D 7 septembre 2008     A par Viktor Kirtov - C 2 messages Version imprimable de cet article Version imprimable    ................... PARTAGER . facebook


En exergue

« J’ai la tête et les mains si pleines du troisième acte qu’il ne serait pas étonnant que je me transforme moi-même en troisième acte.  »
MOZART.

« Je devins un opéra fabuleux »
RIMBAUD.

Le début

C’était un matin d’été, un jour de grande chaleur. Je devais prendre un taxi pour traverser Paris. Le chauffeur, un Asiatique souriant, Mercedes climatisée noire, me dit : « La musique ne vous dérange pas ? - En principe, non. Qu’est-ce que vous avez ? » l me cite deux chanteurs de variétés, une chanteuse, et puis, surprise, Bach et Mozart. « Quoi de Mozart ? - Le Requiem. - Vraiment ? - Ça ne vous plaît pas ? - Si, si.
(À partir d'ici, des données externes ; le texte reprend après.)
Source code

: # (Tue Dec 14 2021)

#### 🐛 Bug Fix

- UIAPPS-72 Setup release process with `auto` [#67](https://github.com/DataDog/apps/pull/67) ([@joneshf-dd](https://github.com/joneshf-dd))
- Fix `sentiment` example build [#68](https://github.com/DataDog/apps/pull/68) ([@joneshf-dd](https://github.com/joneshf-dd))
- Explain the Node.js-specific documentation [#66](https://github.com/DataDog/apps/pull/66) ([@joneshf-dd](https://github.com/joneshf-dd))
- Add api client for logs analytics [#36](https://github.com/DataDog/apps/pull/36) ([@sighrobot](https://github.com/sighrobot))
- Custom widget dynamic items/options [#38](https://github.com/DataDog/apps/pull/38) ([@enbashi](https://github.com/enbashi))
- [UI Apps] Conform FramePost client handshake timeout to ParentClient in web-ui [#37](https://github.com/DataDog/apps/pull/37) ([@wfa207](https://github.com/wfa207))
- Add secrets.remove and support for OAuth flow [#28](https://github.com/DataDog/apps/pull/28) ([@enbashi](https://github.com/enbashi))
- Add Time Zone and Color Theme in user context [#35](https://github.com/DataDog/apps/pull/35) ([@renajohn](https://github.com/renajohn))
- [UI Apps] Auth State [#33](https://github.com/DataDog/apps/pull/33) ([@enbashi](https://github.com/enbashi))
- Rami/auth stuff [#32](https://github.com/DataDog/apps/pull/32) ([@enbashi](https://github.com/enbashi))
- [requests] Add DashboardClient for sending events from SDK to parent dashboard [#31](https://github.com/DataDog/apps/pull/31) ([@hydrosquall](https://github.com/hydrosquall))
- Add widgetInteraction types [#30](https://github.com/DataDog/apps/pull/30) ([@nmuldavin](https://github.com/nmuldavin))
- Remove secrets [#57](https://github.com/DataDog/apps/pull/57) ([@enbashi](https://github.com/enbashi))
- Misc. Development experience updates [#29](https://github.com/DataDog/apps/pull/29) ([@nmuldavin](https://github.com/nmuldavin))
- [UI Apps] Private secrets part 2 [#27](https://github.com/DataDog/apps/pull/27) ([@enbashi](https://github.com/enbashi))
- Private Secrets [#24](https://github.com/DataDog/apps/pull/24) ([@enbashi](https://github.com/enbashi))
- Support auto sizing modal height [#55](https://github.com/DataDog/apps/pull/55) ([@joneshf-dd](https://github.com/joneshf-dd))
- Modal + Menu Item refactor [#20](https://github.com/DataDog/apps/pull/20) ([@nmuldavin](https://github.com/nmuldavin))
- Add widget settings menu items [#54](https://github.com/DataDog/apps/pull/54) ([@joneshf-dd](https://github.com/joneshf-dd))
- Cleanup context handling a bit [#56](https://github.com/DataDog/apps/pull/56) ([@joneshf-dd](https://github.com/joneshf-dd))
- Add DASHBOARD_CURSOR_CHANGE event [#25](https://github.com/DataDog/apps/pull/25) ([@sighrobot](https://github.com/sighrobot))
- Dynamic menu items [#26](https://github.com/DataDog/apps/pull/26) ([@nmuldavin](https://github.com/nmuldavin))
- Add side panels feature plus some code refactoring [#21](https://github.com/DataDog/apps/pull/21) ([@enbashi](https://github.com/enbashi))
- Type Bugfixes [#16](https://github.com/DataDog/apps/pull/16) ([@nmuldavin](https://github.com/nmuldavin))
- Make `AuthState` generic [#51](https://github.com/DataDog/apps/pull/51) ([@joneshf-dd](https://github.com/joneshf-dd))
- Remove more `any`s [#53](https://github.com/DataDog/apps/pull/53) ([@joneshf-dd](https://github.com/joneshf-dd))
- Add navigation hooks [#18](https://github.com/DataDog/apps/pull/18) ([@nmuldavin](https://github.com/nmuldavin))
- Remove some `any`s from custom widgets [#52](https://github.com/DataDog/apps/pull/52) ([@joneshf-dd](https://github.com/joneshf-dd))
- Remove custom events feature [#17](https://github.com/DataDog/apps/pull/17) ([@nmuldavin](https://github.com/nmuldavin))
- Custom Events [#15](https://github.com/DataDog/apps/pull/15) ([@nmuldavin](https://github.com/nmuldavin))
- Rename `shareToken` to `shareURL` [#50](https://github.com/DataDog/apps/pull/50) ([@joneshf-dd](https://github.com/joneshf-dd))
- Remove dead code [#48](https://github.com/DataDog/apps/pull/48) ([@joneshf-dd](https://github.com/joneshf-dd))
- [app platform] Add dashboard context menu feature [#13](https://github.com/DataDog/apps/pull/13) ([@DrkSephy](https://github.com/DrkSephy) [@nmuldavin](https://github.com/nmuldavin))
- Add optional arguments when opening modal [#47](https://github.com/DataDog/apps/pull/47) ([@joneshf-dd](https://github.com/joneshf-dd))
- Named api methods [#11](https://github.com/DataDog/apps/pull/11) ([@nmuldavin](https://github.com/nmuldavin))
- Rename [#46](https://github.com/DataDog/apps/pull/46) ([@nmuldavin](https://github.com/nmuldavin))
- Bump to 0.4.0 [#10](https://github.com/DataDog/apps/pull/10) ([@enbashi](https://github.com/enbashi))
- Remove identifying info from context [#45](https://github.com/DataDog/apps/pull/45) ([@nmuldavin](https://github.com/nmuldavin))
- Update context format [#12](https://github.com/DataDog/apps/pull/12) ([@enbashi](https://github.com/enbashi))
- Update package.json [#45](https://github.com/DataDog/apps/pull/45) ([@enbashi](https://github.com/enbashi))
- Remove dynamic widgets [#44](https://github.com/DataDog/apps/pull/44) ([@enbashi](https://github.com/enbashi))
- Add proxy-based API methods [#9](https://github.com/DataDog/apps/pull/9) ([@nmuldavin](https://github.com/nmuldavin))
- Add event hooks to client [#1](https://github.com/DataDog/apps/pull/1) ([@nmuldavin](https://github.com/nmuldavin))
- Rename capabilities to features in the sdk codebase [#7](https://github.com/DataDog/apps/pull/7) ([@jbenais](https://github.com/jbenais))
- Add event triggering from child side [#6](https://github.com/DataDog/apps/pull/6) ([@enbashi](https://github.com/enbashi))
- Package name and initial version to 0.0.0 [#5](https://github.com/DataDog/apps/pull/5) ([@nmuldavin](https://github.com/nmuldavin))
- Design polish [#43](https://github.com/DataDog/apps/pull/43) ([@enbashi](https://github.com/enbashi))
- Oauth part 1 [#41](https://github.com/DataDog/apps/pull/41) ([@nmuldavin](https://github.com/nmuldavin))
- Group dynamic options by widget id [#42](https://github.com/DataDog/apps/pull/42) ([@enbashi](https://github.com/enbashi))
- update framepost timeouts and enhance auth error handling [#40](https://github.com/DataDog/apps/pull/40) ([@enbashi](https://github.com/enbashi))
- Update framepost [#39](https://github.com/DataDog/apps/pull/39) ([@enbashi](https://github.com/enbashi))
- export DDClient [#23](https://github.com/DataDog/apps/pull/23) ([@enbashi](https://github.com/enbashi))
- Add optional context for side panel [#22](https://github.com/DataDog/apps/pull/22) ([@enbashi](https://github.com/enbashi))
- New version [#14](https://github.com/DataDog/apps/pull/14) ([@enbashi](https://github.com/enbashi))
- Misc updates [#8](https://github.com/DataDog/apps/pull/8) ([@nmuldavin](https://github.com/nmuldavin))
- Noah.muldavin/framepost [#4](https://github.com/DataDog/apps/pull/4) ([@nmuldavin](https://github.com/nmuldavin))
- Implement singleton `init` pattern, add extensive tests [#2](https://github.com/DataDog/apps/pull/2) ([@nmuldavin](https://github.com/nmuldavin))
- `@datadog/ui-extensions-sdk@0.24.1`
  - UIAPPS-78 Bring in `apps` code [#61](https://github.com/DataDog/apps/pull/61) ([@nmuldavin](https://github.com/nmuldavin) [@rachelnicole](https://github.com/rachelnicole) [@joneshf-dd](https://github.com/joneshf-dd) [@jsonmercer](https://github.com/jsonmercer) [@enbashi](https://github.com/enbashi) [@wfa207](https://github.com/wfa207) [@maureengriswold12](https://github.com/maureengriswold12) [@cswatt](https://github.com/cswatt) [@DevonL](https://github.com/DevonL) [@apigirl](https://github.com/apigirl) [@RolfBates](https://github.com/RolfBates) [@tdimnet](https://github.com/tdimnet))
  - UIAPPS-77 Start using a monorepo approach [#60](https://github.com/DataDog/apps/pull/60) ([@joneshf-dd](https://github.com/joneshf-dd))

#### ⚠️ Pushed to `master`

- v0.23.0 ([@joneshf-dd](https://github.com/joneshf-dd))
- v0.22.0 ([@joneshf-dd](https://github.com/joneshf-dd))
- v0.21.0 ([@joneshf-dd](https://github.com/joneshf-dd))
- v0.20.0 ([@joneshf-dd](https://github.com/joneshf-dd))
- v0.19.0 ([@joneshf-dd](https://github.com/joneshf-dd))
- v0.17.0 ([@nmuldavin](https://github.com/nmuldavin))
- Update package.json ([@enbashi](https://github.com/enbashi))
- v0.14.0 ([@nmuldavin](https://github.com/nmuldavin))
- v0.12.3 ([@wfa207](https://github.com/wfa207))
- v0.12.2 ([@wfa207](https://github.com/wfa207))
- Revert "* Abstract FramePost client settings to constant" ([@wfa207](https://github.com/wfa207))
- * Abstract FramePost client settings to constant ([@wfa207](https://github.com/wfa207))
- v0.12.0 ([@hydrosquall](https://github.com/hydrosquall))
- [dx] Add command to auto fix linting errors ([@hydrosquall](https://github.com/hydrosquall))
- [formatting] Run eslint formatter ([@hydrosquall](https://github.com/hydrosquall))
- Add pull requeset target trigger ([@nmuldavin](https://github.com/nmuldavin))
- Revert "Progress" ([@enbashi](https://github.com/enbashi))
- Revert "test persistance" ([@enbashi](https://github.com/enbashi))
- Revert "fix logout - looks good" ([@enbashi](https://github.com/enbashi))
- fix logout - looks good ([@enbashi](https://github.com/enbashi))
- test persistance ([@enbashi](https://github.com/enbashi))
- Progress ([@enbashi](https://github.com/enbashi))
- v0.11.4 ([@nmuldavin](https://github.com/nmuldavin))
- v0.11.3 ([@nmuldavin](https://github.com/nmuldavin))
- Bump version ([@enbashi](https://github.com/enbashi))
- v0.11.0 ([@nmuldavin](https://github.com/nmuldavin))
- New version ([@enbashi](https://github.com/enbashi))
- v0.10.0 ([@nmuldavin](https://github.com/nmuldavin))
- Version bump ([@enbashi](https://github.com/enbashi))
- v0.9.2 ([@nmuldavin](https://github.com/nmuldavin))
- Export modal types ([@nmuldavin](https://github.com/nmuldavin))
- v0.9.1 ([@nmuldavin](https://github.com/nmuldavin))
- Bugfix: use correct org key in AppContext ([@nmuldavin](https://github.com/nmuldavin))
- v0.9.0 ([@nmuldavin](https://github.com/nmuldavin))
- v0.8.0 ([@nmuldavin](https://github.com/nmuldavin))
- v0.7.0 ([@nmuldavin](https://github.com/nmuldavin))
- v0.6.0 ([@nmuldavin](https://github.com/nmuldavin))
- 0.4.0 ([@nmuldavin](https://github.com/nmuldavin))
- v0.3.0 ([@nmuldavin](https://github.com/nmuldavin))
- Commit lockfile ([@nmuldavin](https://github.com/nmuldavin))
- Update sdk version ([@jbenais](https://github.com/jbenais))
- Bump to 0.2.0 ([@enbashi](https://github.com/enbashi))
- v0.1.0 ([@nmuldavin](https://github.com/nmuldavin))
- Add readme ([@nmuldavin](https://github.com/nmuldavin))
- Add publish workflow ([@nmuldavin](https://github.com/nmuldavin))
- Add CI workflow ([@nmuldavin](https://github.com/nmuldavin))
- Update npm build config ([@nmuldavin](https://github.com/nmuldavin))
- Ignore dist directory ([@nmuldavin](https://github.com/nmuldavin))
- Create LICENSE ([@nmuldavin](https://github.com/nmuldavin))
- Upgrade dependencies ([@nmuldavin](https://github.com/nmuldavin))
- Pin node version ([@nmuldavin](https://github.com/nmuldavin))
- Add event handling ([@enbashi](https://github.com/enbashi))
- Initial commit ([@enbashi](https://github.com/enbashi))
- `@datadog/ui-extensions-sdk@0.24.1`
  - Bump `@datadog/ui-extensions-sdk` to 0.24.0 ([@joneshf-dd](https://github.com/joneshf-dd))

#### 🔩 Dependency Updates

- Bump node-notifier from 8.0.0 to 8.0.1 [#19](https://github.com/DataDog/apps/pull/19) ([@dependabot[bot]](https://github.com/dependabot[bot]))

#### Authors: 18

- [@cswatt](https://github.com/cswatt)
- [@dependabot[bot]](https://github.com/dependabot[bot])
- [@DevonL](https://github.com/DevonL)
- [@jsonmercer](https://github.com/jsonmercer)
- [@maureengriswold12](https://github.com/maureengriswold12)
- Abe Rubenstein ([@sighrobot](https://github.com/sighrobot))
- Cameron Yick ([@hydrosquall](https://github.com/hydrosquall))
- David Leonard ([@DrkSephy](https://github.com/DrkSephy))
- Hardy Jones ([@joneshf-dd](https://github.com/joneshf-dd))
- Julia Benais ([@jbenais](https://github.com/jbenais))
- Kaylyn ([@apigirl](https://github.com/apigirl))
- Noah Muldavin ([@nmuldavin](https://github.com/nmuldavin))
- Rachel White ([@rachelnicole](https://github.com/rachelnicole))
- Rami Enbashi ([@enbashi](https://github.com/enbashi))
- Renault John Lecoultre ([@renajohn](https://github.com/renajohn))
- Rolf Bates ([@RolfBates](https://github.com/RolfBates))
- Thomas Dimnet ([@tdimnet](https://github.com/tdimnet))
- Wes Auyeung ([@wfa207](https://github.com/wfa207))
Quelle interprétation ? - L’Orchestre philharmonique de Vienne Vous connaissez - Un peu. Allez-y, merci. »

Il envoie la musique. « Pas trop fort ? - Vous pouvez mettre plus fort. »

L’enregistrement de Karl Böhm, 1971, Hambourg.

oOo

L’extrait

La grande musique et l’extrême lucidité passionnée sont évidemment à l’opposé de la communication incessante du bruit techno et de la drogue. Mais cette opposition elle-même est révélatrice. Le corps humain a besoin, depuis toujours, de se précipiter sur l’information, le bruit qui court, la rumeur, le potin, le scandale, et, si cela ne suffit pas, d’aller jusqu’à la manifestation violente ou le tintamarre assourdissant sud fond de speed. Cocaïne, ecstasy, LSD, héroïne ! de plus en plus sniffée, sont désormais des ingrédients du spectacle. La mafia l’a compris depuis longtemps : casser et planer sont des objectifs permanents de la fête. Même plus besoin de danser ou de baiser, on s’assoit et on prend le produit. Allez vous faire foutre avec votre Mozart, il est inaudible.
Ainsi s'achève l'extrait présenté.